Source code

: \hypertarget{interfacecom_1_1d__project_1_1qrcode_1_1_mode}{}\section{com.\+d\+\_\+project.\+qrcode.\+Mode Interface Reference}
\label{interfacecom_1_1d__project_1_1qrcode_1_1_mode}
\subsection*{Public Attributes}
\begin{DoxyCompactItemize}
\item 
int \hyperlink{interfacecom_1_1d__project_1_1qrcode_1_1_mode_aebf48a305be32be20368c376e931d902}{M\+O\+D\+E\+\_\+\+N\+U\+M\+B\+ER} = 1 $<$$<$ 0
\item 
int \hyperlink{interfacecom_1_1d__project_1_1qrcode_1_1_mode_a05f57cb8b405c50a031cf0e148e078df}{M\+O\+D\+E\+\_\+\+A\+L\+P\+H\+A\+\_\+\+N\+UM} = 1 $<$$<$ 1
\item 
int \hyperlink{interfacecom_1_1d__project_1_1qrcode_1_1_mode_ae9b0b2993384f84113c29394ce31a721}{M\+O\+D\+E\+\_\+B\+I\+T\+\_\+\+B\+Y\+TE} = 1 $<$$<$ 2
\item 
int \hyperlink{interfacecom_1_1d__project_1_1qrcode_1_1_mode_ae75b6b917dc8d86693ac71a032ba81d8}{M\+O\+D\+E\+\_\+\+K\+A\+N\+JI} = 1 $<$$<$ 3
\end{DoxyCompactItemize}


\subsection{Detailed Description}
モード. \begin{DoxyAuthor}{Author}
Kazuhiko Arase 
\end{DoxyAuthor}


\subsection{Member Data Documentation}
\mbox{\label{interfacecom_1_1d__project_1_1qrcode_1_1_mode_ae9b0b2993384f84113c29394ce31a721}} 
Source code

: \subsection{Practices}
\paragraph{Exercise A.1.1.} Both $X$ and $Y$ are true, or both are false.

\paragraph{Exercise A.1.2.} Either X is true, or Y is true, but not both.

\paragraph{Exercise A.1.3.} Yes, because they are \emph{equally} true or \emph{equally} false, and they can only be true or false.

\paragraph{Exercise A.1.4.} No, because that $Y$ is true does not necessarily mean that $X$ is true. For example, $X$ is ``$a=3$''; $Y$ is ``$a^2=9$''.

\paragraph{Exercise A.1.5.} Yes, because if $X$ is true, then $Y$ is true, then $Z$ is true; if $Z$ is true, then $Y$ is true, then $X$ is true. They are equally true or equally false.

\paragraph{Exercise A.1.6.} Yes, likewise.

+---+

*Your goal*:
In the data above, start at the line that has "but not both.", stop after the line that has "true or false.", and print every line in between exactly as it stands.

*Task output*:
\paragraph{Exercise A.1.2.} Either X is true, or Y is true, but not both.

\paragraph{Exercise A.1.3.} Yes, because they are \emph{equally} true or \emph{equally} false, and they can only be true or false.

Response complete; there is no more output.